As far as I understand, indexed temp array just works in the way like local array, although there is not a dedicated space on the hardware. It can be located in the reg file if its size is small, or otherwise located in the scratch buffer (where is it on the hw?).

So I am looking forward for the support of indexed temp array in Brook+?

to empty_knapsack:

If the size of the array is small enough to fit in the GPRs, it will not use the scratch buffer (don't know if scratch buffer = global buffer).

If you do not declare the array, the compiler use a default size of 4096 which is too large to be placed in the reg file. And as I have described in the top post, arrays using the scratch buffer will not affect the function of global buffer. The bug is only seen if the array is placed in reg file, which, I guess, is the case when you insert "dcl". So I guess we are facing the same problem. 🙂

However, for me, commenting with ";" works (cal 1.3/1.4 and SKA). Please check if you forget "\n", which must be inserted after every IL line.

0 Likes

the729,

 

no, it's not missing '\n' problem -- I'm loading kernel from separate text file, so no problems with new lines. I've made some tests and realized that any declation of dcl_indexed_temp_array leads to declaring variable named "x[]" inside compiled image. (Grr, english isn't my native language and I have some difficulties to explain what I really mean :S).

 

Example:

I've have kernel like:

il_ps_2_0
dcl_input_position_interp(linear_noperspective) vWinCoord0.xy__
dcl_output_generic o0
dcl_output_generic o1
dcl_output_generic o2
dcl_cb cb0[4]
dcl_resource_id(0)_type(2d,unnorm)_fmtx(float)_fmty(float)_fmtz(float)_fmtw(float)
dcl_resource_id(1)_type(2d,unnorm)_fmtx(float)_fmty(float)_fmtz(float)_fmtw(float)
dcl_resource_id(2)_type(2d,unnorm)_fmtx(float)_fmty(float)_fmtz(float)_fmtw(float)
dcl_resource_id(3)_type(2d,unnorm)_fmtx(float)_fmty(float)_fmtz(float)_fmtw(float)
dcl_resource_id(4)_type(2d,unnorm)_fmtx(float)_fmty(float)_fmtz(float)_fmtw(float)
sample_resource(0)_sampler(0) r0, vWinCoord0.xyxx
sample_resource(1)_sampler(0) r1, vWinCoord0.xyxx
sample_resource(2)_sampler(0) r2, vWinCoord0.xyxx
sample_resource(3)_sampler(0) r3, vWinCoord0.xyxx
sample_resource(4)_sampler(0) r4, vWinCoord0.xyxx
dcl_literal l1,0x7fffffff,0x7fffffff,0x7fffffff,0x7fffffff
dcl_literal l2,0x80000000,0x80000000,0x80000000,0x80000000
dcl_literal l3,0x80000001,0x80000001,0x80000001,0x80000001

iadd r10,r0,l1
iadd r11,r1,l2
iadd r12,r2,l3

mov o0,r10
mov o1,r11
mov o2,r12

end

I'm reading it from text file, compiling, linking and saving it as ELF image with:

 if (calclCompile(&obj, lang, pText, info.target) != CAL_RESULT_OK) {
  fprintf(stdout, "Kernel compilation failed.

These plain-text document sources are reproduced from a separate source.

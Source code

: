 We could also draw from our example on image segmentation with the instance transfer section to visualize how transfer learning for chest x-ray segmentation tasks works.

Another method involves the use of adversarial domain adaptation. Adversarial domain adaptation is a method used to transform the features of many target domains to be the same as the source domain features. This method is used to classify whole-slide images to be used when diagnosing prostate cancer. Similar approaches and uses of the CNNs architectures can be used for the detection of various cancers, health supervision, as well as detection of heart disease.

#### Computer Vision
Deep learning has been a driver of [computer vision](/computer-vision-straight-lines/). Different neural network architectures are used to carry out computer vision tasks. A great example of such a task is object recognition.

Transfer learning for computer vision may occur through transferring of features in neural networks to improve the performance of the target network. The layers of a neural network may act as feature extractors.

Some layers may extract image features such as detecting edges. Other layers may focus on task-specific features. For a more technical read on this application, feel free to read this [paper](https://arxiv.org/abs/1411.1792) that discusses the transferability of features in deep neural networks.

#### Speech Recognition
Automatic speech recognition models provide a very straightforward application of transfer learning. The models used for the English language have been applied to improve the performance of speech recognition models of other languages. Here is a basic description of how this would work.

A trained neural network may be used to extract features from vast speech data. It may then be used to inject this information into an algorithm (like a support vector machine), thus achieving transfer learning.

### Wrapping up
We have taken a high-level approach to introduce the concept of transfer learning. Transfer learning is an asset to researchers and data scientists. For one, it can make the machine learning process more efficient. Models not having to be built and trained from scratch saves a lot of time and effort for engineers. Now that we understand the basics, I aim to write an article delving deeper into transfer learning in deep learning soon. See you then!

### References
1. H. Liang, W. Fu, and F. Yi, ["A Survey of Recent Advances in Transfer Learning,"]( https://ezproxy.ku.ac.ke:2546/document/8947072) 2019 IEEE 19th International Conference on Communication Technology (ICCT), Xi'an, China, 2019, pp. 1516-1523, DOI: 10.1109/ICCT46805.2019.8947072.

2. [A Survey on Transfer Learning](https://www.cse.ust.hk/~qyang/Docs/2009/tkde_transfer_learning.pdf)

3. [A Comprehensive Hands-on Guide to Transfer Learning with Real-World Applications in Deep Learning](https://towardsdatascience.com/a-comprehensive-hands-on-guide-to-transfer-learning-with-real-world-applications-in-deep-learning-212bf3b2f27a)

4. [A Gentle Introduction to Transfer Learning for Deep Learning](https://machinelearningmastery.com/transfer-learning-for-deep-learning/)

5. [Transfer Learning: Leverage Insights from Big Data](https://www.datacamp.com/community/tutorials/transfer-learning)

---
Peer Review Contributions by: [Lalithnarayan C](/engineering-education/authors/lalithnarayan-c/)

Exiting.\n");
  return 1;
 }
 if (calclLink(&image, &obj, 1) != CAL_RESULT_OK) {
  fprintf(stdout, "Kernel linking failed. Exiting.\n");
  return 1;
 }
 {
  CALint isize;
  calclImageGetSize(&isize, image);
  BYTE *px;

  px = (BYTE *)malloc(isize);
  calclImageWrite(px, isize, image);
  FILE *f;

  f = fopen("image.bin", "wb");
  fwrite(px, isize, 1, f);
  fclose(f);
  free(px);
 }

 Now looking at newly created image.bin I can see at very end declaration of all inputs/outputs -- "i4 i3 i2 i1 i0 s0 o2 o1 o0 cb0". Now, if I adding just one line into kernel, this "dcl_indexed_temp_array x0[2]" inputs/outputs string @ image.bin became "i4 i3 i2 i1 i0 s0 o2 o1 o0 x[] cb0".

 

And any use of "dcl_indexed_temp_array" leads to declaration of "x[]". Even if it's commented out -- still "x[]" appears. Even if there no referencies to declared array -- still "x[]" is there.

 

And (as all inputs/outputs needs to be bound before calling calCtxRunProgram) my program fails to run as there no global buffer, so nothing allocated/bound.

Adding something like:

 CALresource localRes;

 if (calResAllocRemote2D(&localRes, &device, 1, DIM_X, DIM_Y, CAL_FORMAT_UINT_4, CAL_RESALLOC_GLOBAL_BUFFER) != CAL_RESULT_OK) {
  printf("Error [%s]\n", calGetErrorString());
 }
 CALmem localMem;
 
 calCtxGetMem(&localMem, ctx, localRes);
 CALname localName;
 if (calModuleGetName(&localName, ctx, module, "x[]") != CAL_RESULT_OK) {
  printf("Error in getname [%s]\n", calGetErrorString());
 }
 calCtxSetMem(ctx, localName, localMem);

Solve problem with running as now "x[]" allocated/bound. But in fact it doesn't used at all inside kernel.

 

So I really doubt it's possible to declare any local array inside IL kernel, even very small one.

 

// Hope you got what I'm trying to explain here

0 Likes

Yeah, I just repeated your test and get the same result as yours.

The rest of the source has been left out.